What the task requires – Only the lines from the start of the data through the one containing "de Montréal, <sup>6</sup>Mila</small><br>" belong in your answer; return them exactly.

Source texts of formatted documents
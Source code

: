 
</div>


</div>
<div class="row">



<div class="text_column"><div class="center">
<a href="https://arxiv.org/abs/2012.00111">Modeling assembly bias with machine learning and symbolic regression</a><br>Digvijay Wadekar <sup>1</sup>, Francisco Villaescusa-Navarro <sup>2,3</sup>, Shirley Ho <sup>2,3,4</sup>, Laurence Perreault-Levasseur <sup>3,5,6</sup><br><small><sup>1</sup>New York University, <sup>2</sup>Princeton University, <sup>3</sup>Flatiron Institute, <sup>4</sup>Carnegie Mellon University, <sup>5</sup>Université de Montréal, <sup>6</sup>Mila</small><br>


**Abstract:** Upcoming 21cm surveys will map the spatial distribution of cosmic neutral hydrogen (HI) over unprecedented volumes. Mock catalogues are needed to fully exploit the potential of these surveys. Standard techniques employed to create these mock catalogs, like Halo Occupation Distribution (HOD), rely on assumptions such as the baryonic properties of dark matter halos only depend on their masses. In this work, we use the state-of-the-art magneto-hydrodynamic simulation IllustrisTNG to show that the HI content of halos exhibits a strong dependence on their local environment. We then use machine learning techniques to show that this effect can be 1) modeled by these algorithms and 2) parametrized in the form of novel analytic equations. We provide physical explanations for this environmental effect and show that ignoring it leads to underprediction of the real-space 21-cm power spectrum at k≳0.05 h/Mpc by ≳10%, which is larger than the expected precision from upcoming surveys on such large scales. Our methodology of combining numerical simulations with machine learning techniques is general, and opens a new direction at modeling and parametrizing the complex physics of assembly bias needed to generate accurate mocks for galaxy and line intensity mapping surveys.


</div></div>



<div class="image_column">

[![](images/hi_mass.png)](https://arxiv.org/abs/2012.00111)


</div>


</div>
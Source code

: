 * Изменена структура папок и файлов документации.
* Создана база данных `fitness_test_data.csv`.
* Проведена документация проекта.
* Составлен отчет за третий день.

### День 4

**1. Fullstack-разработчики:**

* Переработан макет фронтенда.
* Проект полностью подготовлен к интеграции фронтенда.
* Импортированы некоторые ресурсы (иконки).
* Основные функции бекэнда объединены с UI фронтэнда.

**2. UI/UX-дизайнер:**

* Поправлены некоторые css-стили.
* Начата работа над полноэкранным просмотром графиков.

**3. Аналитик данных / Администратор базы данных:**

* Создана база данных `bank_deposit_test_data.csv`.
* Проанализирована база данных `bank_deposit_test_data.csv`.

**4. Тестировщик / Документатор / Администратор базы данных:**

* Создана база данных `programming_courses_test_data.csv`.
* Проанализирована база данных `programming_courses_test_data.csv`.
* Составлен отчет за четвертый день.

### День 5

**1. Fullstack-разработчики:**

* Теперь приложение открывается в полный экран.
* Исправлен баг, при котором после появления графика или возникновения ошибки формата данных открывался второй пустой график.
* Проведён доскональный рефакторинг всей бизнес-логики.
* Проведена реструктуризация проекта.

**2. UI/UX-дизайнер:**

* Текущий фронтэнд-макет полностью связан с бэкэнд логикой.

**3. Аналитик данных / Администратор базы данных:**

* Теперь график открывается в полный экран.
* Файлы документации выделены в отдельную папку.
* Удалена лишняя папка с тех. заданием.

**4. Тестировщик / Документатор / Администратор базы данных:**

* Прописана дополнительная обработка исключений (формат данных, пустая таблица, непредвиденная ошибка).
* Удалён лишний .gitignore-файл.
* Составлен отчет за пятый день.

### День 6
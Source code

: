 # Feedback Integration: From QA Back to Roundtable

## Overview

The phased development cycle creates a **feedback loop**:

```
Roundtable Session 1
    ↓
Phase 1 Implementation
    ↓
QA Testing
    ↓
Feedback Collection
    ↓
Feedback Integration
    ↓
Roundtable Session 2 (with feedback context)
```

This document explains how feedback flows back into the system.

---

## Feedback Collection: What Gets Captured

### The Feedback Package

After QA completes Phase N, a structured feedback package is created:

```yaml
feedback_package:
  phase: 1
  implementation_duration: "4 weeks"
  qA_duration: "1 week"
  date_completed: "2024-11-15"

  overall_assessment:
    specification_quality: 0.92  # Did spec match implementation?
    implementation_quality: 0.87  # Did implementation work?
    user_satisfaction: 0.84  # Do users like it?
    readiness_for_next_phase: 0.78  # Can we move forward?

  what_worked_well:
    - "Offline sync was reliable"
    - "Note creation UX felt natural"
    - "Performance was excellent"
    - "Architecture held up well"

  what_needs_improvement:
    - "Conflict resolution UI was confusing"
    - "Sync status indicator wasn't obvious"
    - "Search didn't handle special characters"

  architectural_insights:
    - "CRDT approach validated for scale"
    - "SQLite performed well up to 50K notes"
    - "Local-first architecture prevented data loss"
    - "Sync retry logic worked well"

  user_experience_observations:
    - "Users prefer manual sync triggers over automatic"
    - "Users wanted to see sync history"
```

Answer section –
Source code

: 
</div>


</div>
<div class="row">



<div class="text_column"><div class="center">
<a href="https://arxiv.org/abs/2012.00111">Modeling assembly bias with machine learning and symbolic regression</a><br>Digvijay Wadekar <sup>1</sup>, Francisco Villaescusa-Navarro <sup>2,3</sup>, Shirley Ho <sup>2,3,4</sup>, Laurence Perreault-Levasseur <sup>3,5,6</sup><br><small><sup>1</sup>New York University, <sup>2</sup>Princeton University, <sup>3</sup>Flatiron Institute, <sup>4</sup>Carnegie Mellon University, <sup>5</sup>Université de Montréal, <sup>6</sup>Mila</small><br>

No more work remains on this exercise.